__Exercise__. Among the entries below, copy every line that carries the word "list".

━━━━━ Data section ━━━━━

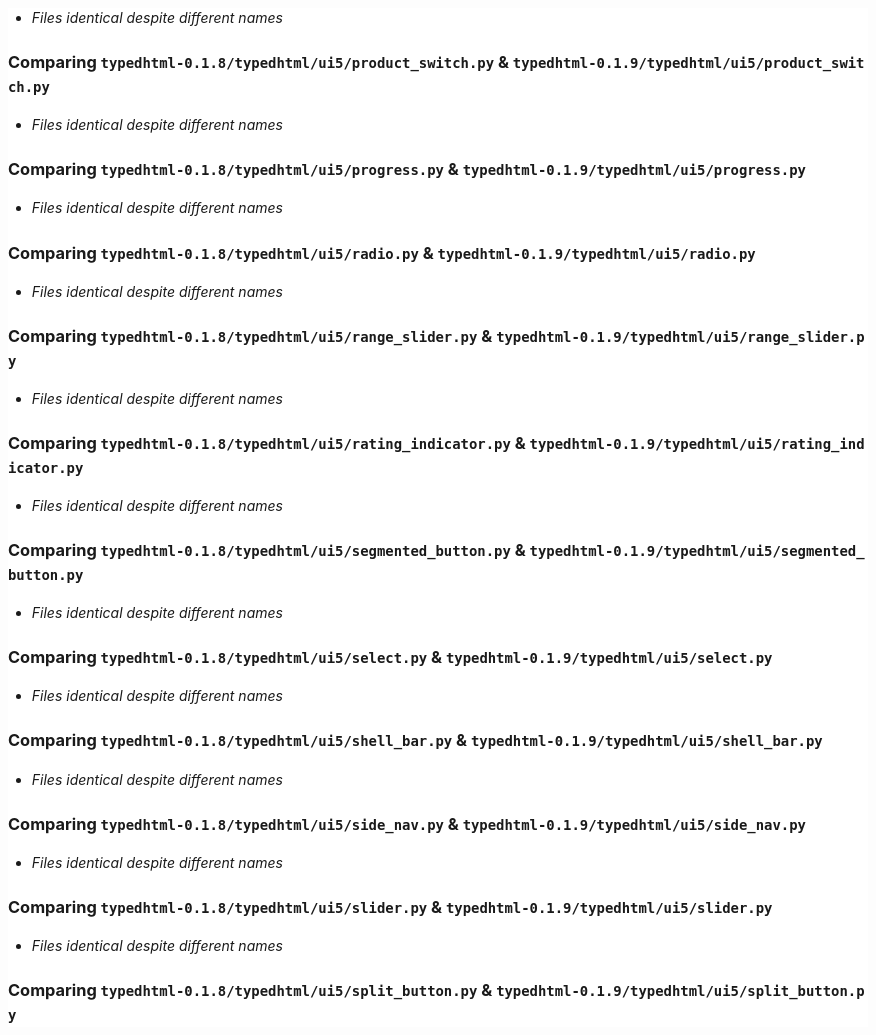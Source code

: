  * *Files identical despite different names*

### Comparing `typedhtml-0.1.8/typedhtml/ui5/product_switch.py` & `typedhtml-0.1.9/typedhtml/ui5/product_switch.py`

 * *Files identical despite different names*

### Comparing `typedhtml-0.1.8/typedhtml/ui5/progress.py` & `typedhtml-0.1.9/typedhtml/ui5/progress.py`

 * *Files identical despite different names*

### Comparing `typedhtml-0.1.8/typedhtml/ui5/radio.py` & `typedhtml-0.1.9/typedhtml/ui5/radio.py`

 * *Files identical despite different names*

### Comparing `typedhtml-0.1.8/typedhtml/ui5/range_slider.py` & `typedhtml-0.1.9/typedhtml/ui5/range_slider.py`

 * *Files identical despite different names*

### Comparing `typedhtml-0.1.8/typedhtml/ui5/rating_indicator.py` & `typedhtml-0.1.9/typedhtml/ui5/rating_indicator.py`

 * *Files identical despite different names*

### Comparing `typedhtml-0.1.8/typedhtml/ui5/segmented_button.py` & `typedhtml-0.1.9/typedhtml/ui5/segmented_button.py`

 * *Files identical despite different names*

### Comparing `typedhtml-0.1.8/typedhtml/ui5/select.py` & `typedhtml-0.1.9/typedhtml/ui5/select.py`

 * *Files identical despite different names*

### Comparing `typedhtml-0.1.8/typedhtml/ui5/shell_bar.py` & `typedhtml-0.1.9/typedhtml/ui5/shell_bar.py`

 * *Files identical despite different names*

### Comparing `typedhtml-0.1.8/typedhtml/ui5/side_nav.py` & `typedhtml-0.1.9/typedhtml/ui5/side_nav.py`

 * *Files identical despite different names*

### Comparing `typedhtml-0.1.8/typedhtml/ui5/slider.py` & `typedhtml-0.1.9/typedhtml/ui5/slider.py`

 * *Files identical despite different names*

### Comparing `typedhtml-0.1.8/typedhtml/ui5/split_button.py` & `typedhtml-0.1.9/typedhtml/ui5/split_button.py`
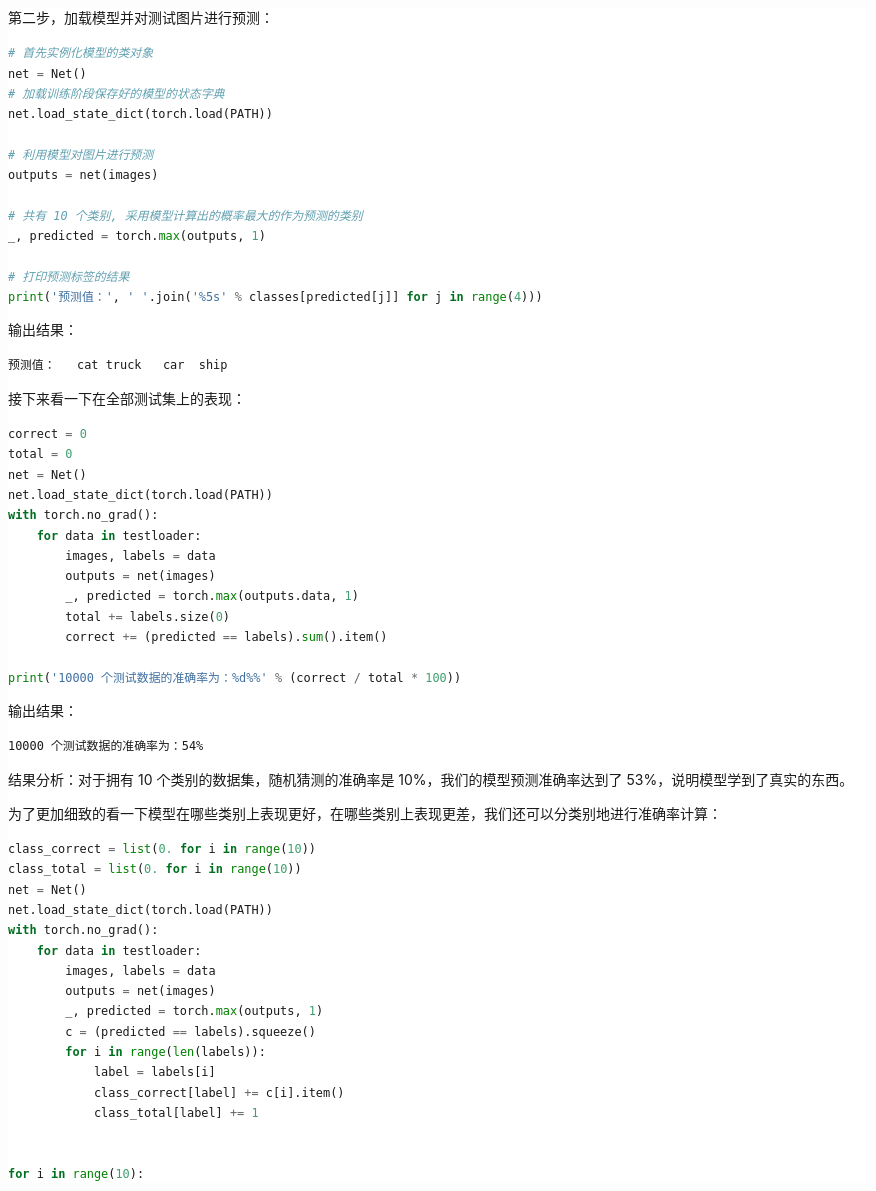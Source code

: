 第二步，加载模型并对测试图片进行预测：

```python
# 首先实例化模型的类对象
net = Net()
# 加载训练阶段保存好的模型的状态字典
net.load_state_dict(torch.load(PATH))

# 利用模型对图片进行预测
outputs = net(images)

# 共有 10 个类别, 采用模型计算出的概率最大的作为预测的类别
_, predicted = torch.max(outputs, 1)

# 打印预测标签的结果
print('预测值：', ' '.join('%5s' % classes[predicted[j]] for j in range(4)))
```

输出结果：

```
预测值：   cat truck   car  ship
```

接下来看一下在全部测试集上的表现：

```python 
correct = 0
total = 0
net = Net()
net.load_state_dict(torch.load(PATH))
with torch.no_grad():
    for data in testloader:
        images, labels = data
        outputs = net(images)
        _, predicted = torch.max(outputs.data, 1)
        total += labels.size(0)
        correct += (predicted == labels).sum().item()
        
print('10000 个测试数据的准确率为：%d%%' % (correct / total * 100))
```

输出结果：

```
10000 个测试数据的准确率为：54%
```

结果分析：对于拥有 10 个类别的数据集，随机猜测的准确率是 10%，我们的模型预测准确率达到了 53%，说明模型学到了真实的东西。

为了更加细致的看一下模型在哪些类别上表现更好，在哪些类别上表现更差，我们还可以分类别地进行准确率计算：

```python
class_correct = list(0. for i in range(10))
class_total = list(0. for i in range(10))
net = Net()
net.load_state_dict(torch.load(PATH))
with torch.no_grad():
    for data in testloader:
        images, labels = data
        outputs = net(images)
        _, predicted = torch.max(outputs, 1)
        c = (predicted == labels).squeeze()
        for i in range(len(labels)):
            label = labels[i]
            class_correct[label] += c[i].item()
            class_total[label] += 1


for i in range(10):
```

━━━━━

__Result of this exercise__.
class_correct = list(0. for i in range(10))
class_total = list(0. for i in range(10))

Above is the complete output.